___ Dataset excerpts ___

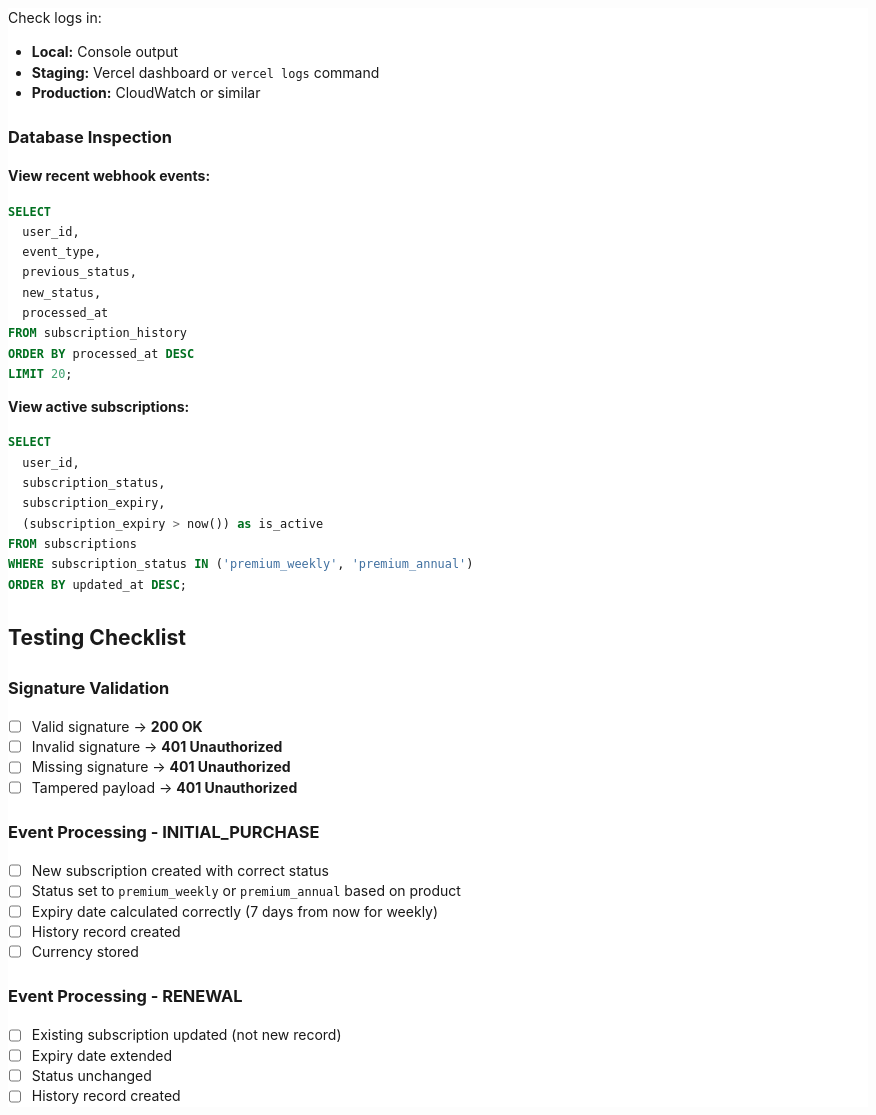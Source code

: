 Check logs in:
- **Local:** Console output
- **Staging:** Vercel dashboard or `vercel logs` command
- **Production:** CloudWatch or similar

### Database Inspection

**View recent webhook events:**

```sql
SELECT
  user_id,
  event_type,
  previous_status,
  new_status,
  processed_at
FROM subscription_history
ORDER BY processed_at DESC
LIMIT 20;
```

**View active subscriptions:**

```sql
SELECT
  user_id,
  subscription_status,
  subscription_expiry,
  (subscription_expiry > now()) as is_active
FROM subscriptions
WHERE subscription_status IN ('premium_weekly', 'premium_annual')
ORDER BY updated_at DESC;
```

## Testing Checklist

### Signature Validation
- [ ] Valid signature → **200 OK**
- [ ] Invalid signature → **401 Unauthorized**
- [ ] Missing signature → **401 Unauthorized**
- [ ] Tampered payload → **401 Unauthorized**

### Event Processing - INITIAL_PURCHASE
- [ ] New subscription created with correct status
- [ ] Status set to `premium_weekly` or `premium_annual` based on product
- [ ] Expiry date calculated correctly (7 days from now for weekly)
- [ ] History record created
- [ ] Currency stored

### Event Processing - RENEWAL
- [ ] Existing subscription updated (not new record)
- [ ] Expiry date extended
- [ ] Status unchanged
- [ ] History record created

___
___ Dataset excerpts ___

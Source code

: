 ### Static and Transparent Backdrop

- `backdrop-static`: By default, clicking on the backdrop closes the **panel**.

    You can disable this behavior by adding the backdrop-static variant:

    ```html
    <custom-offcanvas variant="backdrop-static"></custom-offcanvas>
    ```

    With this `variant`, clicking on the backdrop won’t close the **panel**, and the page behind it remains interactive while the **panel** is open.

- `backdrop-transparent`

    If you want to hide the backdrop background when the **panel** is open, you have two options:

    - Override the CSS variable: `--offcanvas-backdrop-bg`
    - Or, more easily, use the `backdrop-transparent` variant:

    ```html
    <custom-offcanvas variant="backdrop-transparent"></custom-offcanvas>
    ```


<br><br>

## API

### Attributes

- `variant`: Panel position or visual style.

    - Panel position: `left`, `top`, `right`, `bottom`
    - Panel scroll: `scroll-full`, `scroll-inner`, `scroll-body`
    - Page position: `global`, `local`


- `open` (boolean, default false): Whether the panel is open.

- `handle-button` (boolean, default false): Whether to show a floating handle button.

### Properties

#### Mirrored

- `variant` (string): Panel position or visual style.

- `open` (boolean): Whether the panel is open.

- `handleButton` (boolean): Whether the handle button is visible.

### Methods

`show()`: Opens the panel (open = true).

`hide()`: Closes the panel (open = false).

___

§ **Try it**:
How many of the lines in the listing above carry the word "offcanvas"? Respond with that number alone.

§ **Solution to this task**:
3